Der Tag beginnt wie jeder Zelttag mit einem Häferl-Kaffee. Die Sonne zeigt sich, obwohl die drohend schwarzen Wolken, immer auf Bereitschaft am Himmel mitziehen. Heute kommen fast alle Windrichtungen zum Einsatz, es beginnt mit Rückenwind, später kommt er von links und noch später auf Konfrontationskurs. Mit der Windrichtung ändert sich auch die jeweilige Stimmung. In den besten Momenten gibt es Anflüge vom Gefühl der absoluten Freiheit!

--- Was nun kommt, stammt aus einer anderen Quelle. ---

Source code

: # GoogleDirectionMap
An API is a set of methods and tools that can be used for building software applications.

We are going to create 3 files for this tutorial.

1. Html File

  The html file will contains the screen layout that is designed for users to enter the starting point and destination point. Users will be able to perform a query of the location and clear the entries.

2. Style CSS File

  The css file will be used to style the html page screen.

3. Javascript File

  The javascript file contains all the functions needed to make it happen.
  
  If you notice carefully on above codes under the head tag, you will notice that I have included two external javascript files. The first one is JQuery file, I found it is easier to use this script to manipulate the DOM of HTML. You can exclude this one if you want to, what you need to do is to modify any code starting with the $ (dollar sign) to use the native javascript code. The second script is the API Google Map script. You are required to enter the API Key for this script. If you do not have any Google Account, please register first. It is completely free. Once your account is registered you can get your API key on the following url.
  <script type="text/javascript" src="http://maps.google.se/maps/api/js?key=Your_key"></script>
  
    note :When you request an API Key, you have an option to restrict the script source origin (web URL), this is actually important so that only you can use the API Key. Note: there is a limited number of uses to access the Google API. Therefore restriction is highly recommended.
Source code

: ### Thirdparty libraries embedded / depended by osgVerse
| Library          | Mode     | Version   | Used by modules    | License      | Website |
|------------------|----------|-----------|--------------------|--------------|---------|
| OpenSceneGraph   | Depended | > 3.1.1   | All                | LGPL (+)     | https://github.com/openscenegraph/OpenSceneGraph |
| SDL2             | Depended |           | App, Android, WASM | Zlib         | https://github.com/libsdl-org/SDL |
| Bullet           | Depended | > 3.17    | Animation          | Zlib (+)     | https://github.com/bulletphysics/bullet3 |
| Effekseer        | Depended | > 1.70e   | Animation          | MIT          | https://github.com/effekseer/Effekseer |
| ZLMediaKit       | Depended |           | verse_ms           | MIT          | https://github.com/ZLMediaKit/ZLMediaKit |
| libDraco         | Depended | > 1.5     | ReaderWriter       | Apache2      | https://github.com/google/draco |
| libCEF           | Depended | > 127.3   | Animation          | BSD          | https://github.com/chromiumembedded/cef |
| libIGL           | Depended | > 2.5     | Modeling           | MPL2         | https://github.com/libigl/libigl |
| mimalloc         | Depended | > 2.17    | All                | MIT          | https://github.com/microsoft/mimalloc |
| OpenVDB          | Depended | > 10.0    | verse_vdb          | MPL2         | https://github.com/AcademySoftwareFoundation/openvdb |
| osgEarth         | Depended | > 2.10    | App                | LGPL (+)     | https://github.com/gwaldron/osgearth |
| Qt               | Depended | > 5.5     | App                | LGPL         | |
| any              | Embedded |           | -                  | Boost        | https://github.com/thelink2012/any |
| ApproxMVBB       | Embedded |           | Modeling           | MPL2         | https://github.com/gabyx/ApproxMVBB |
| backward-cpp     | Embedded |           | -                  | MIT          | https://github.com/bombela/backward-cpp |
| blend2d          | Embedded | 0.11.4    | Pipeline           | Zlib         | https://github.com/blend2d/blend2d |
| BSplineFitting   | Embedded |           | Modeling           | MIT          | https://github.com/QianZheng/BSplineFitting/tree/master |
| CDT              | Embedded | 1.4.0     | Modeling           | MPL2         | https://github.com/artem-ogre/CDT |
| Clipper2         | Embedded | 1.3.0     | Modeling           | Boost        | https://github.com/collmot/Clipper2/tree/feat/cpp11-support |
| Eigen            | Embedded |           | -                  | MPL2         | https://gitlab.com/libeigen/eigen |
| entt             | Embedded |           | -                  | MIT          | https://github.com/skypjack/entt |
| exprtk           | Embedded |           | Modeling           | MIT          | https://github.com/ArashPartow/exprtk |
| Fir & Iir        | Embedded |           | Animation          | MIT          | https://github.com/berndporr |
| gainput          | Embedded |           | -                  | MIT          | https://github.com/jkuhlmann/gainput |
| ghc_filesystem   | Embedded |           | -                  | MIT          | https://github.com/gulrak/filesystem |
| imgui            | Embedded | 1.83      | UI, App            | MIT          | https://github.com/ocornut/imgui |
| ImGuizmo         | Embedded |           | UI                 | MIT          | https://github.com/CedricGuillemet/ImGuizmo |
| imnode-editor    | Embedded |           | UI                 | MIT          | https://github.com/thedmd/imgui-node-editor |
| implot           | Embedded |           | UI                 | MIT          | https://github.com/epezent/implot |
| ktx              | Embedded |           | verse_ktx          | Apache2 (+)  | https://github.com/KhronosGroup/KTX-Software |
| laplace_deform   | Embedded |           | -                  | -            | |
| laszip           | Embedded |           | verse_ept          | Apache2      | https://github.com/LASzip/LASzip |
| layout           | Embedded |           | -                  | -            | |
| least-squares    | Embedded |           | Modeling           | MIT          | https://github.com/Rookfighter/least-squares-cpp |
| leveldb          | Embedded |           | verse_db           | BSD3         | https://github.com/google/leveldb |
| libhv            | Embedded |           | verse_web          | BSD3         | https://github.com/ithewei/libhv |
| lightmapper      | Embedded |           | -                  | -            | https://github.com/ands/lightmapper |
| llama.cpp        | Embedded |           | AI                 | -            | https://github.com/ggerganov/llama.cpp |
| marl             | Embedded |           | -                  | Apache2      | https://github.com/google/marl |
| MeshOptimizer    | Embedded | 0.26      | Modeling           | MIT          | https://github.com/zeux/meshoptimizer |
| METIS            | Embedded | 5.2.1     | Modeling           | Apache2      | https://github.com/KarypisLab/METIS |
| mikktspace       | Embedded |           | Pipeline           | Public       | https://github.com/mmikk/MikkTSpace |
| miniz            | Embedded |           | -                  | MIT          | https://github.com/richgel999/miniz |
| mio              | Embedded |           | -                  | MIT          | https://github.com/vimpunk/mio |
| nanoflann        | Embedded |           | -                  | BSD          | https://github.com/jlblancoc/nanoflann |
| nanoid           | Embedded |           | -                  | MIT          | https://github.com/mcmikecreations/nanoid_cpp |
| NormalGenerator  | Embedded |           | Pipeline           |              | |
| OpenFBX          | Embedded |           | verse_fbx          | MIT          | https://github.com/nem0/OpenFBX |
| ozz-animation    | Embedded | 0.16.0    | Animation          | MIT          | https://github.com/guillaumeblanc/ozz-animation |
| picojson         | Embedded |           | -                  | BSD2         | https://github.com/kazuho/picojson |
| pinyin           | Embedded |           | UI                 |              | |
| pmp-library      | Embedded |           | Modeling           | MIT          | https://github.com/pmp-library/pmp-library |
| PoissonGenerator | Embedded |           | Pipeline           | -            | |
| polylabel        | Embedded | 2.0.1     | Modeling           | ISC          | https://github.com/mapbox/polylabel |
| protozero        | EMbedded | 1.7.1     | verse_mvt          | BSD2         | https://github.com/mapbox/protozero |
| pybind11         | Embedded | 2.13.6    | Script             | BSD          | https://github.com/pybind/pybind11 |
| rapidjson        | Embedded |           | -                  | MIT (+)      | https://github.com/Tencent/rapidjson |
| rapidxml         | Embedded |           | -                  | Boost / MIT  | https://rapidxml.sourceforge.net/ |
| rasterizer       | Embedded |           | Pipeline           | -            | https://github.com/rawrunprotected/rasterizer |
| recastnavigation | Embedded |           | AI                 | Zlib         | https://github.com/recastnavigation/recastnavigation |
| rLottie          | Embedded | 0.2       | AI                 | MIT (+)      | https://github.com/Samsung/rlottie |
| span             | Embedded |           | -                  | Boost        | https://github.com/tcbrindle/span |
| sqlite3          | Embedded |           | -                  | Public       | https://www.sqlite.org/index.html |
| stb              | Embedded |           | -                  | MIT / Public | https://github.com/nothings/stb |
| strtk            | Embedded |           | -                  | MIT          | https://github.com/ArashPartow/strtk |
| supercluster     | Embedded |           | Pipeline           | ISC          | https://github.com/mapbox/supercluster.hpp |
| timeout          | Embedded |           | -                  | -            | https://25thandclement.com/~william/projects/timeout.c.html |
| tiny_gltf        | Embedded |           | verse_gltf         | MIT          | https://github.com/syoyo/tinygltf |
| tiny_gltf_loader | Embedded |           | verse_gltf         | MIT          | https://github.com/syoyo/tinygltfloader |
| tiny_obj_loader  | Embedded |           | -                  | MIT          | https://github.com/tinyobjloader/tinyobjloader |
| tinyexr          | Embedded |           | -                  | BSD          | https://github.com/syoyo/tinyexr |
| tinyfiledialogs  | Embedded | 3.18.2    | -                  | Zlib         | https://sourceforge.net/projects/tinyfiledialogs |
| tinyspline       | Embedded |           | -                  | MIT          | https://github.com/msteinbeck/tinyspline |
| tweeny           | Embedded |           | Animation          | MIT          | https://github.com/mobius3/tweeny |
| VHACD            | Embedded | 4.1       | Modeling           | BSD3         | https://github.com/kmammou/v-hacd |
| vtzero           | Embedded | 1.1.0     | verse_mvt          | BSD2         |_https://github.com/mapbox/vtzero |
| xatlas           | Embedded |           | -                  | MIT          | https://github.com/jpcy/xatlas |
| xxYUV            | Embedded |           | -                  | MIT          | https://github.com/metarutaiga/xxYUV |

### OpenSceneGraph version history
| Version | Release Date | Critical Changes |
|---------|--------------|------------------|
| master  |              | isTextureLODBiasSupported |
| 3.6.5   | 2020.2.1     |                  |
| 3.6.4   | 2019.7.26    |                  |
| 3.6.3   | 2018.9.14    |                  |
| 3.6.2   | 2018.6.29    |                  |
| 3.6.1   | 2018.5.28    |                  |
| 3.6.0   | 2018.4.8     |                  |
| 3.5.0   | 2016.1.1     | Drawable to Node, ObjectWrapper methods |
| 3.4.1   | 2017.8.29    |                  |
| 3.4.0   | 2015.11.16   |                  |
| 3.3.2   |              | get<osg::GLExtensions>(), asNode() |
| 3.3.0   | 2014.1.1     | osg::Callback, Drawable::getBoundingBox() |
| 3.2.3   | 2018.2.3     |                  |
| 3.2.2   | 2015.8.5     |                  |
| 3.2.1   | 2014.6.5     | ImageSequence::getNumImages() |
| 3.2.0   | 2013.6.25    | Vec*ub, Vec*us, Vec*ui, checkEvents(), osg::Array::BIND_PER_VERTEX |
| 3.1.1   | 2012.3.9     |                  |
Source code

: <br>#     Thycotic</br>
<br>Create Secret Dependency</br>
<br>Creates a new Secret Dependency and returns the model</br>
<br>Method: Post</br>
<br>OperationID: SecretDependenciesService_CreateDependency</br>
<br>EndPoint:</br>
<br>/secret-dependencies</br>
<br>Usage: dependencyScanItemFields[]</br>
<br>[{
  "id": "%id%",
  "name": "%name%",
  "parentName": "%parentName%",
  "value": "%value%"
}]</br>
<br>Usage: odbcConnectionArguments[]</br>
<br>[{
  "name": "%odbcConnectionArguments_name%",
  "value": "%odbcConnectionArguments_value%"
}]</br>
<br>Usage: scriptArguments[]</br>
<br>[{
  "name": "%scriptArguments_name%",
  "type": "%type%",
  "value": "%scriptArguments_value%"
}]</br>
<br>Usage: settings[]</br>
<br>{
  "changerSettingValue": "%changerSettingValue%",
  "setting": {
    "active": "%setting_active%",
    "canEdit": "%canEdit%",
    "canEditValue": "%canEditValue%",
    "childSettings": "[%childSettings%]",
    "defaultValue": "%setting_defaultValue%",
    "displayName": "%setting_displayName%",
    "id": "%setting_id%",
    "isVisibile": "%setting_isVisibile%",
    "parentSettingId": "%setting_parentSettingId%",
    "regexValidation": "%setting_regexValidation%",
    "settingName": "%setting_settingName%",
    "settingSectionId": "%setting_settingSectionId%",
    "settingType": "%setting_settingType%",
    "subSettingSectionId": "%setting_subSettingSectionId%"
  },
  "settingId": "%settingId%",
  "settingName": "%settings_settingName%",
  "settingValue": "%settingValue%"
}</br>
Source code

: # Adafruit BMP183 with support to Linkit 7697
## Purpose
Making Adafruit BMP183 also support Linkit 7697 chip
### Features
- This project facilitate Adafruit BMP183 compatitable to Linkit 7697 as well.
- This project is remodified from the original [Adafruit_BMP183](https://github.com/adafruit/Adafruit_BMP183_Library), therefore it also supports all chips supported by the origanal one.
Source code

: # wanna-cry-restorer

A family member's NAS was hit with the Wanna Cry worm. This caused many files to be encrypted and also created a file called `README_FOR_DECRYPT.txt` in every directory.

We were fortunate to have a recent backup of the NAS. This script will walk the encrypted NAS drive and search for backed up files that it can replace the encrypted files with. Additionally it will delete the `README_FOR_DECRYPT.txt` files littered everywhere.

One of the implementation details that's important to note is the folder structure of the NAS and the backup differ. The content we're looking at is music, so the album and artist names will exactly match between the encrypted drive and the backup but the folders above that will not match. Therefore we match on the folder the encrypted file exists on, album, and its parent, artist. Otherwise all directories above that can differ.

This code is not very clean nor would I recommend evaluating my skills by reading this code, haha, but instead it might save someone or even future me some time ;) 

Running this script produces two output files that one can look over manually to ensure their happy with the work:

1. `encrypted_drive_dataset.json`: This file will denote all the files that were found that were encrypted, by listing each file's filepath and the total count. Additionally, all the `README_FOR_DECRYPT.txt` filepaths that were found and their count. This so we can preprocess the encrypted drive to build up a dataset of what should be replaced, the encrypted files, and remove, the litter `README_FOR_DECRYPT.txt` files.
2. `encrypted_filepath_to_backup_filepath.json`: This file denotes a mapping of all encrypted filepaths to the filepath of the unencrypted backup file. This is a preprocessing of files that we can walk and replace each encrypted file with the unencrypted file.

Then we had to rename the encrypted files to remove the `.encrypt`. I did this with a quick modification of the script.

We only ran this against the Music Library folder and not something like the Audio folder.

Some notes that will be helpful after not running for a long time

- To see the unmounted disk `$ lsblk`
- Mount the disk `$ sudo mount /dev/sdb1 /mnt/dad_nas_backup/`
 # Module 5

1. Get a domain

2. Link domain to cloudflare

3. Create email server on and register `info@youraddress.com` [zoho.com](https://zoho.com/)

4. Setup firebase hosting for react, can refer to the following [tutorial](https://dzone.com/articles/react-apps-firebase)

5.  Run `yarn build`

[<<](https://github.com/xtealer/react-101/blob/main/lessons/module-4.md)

Der Downpatrick Head mit seinem gigantischen Brandungspfeiler ist der erste Kick des Tages (Foto). Zu Fuß geht es über eine Gasbuckelpiste zum Klippenrand. Ab Ballycastle verändert sich die Landschaft, die Gegend wird rauer. Es verschwinden die Häuser, es verschwinden die Automobile und es verschwinden auch teilweise die Zäune, die Schafe haben Freigang! Die heutige Endstation ist der Benwee Head, ein einsamer Zipfel am Ende der Insel. Klippen und grüne Hügel soweit das Auge reicht. Am Weg dorthin wenige verstreute Häuser, eine einsame Einkaufsmöglichkeit und ein unsichtbarer Pub. Kein Wegweiser, keine Bierwerbung, kein Garnichts. Beim dritten Anlauf gibt es dann doch noch Internetz und Guiness!